Peter Gray, who worked from Gibson Dunn & Crutcher’s Dubai office, obtained a freezing order in 2013 on behalf of the Republic of Djibouti in a claim against businessman Abdourahman Boreh, who had been sentenced in his absence to 15 years over a grenade attack on a supermarket.

Gray was later found to have deliberately misled the High Court on the basis that he knew a transcript of a phone call involving Boreh – on which his conviction was based – was wrongly dated, so that the conversation occurred before the attack in Djibouti rather than afterwards.

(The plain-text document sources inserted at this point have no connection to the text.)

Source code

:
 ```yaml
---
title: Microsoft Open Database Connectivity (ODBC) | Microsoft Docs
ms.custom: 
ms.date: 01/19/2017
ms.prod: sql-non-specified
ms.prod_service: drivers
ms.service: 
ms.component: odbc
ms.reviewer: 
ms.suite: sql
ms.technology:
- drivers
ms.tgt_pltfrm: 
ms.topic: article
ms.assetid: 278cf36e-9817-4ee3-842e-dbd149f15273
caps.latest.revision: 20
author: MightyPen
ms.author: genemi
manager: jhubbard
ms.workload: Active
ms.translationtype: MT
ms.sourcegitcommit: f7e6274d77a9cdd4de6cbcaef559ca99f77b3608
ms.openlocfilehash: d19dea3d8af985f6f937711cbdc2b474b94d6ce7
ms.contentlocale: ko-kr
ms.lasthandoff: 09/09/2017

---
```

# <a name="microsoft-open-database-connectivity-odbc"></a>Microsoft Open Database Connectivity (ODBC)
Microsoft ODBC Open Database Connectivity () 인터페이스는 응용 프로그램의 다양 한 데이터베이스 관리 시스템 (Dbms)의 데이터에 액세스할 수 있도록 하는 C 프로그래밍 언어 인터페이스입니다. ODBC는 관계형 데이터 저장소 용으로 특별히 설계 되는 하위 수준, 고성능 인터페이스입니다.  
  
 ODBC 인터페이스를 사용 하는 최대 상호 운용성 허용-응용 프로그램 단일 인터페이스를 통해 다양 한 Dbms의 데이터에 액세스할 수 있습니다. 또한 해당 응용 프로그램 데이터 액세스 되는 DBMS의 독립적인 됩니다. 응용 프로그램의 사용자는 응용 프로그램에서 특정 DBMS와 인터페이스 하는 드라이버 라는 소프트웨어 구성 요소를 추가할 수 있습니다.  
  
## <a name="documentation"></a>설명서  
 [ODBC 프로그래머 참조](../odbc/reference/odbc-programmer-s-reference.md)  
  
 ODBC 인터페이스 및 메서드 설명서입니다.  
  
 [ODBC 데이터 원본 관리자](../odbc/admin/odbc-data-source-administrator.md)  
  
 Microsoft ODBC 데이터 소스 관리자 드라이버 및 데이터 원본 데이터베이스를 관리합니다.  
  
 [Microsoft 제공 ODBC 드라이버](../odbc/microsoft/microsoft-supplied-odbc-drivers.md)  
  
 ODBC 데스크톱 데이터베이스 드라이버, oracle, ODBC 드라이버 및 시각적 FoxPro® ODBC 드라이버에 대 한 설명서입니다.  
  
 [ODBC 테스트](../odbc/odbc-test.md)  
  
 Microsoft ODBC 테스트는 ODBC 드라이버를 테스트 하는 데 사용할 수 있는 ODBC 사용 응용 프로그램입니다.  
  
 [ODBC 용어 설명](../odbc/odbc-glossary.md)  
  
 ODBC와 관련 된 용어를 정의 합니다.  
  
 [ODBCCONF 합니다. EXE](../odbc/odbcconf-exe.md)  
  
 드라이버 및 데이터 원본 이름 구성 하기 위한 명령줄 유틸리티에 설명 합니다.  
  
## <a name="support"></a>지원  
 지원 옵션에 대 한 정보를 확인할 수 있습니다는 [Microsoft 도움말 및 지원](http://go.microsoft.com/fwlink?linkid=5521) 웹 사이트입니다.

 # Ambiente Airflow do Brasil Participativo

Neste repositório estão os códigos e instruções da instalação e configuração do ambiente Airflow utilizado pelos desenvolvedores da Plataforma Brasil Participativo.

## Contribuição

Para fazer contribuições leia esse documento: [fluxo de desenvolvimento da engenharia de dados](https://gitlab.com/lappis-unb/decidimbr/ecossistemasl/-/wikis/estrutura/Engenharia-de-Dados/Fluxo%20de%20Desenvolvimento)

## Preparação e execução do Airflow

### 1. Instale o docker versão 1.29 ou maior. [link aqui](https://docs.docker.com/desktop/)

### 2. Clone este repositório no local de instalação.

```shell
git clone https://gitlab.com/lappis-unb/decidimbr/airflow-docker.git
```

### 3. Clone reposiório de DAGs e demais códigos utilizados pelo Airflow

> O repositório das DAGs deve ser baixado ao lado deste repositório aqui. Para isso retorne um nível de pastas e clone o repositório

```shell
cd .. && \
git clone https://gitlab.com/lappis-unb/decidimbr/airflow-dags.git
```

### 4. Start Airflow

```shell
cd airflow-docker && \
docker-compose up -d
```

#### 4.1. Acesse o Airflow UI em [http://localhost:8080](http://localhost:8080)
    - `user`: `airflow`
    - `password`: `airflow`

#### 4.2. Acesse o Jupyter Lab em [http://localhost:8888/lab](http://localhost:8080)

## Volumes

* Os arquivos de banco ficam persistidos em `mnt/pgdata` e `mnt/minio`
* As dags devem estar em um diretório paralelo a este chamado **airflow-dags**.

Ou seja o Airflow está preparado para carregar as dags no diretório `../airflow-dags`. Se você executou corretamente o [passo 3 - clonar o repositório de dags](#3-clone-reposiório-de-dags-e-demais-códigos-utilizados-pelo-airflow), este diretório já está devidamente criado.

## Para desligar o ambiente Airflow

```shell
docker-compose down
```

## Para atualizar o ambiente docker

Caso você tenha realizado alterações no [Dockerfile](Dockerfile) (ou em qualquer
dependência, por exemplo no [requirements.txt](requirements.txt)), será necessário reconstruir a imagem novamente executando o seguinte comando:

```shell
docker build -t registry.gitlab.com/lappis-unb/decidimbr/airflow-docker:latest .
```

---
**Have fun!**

After the discrepancy was discovered, Gray said in a meeting attended by Djibouti’s attorney general that they could ‘fudge the error of the date’ – which he argued on appeal was ‘not inevitably an indication of a dishonest strategy’. However, Mr Justice Flaux (as he then was) set aside the freezing order in 2015, saying: ‘Fudging the error of the date was not the conduct of a solicitor of integrity.’

Gray, 46, was found to have acted dishonestly and was last year struck off by the Solicitors Disciplinary Tribunal, which largely concurred with Flaux’s decision.

Simon Davenport QC, for Gray, told the High Court last month that the SDT was wrong to have relied on Flaux’s findings, many of which he said were ‘no longer supportable before the tribunal’.

‘By the time of the tribunal hearing, it could be absolutely demonstrated … that Mr Gray acted collaboratively and above all sought and took leading counsel’s informed approval and strategic direction at each and every stage,’ Davenport argued.

Gray also argued that the SDT had a ‘blanket reliance’ on Flaux’s findings despite the fact that ‘the factual picture was much changed’ by the time of the hearing before the tribunal.

But his appeal was dismissed by the High Court, with Mr Justice Linden ruling that ‘it plainly was not the case that the mind of the SDT was “poisoned” by the judgment of Flaux J or that it simply adopted his views without thinking’.

Gray’s reliance on evidence about the alleged involvement of Khawar Qureshi QC, who was instructed in relation to the freezing order application and was said to have ‘reached the same, honest, decisions’ as Gray, was also rejected by the court.

The judge said that Flaux’s findings ‘were not materially affected by the additional evidence’, adding: ‘Whatever leading counsel may or may not have known, understood, said or approved this did not absolve [Gray] of his personal responsibility not to mislead the court or to allow it to be misled.’

Linden also noted that Qureshi was ‘cleared of any misconduct or impropriety by the Bar Standards Board, which made a public apology to him for its handling of his case’.

Gray’s challenge to the £42,525 costs order made against him was also refused.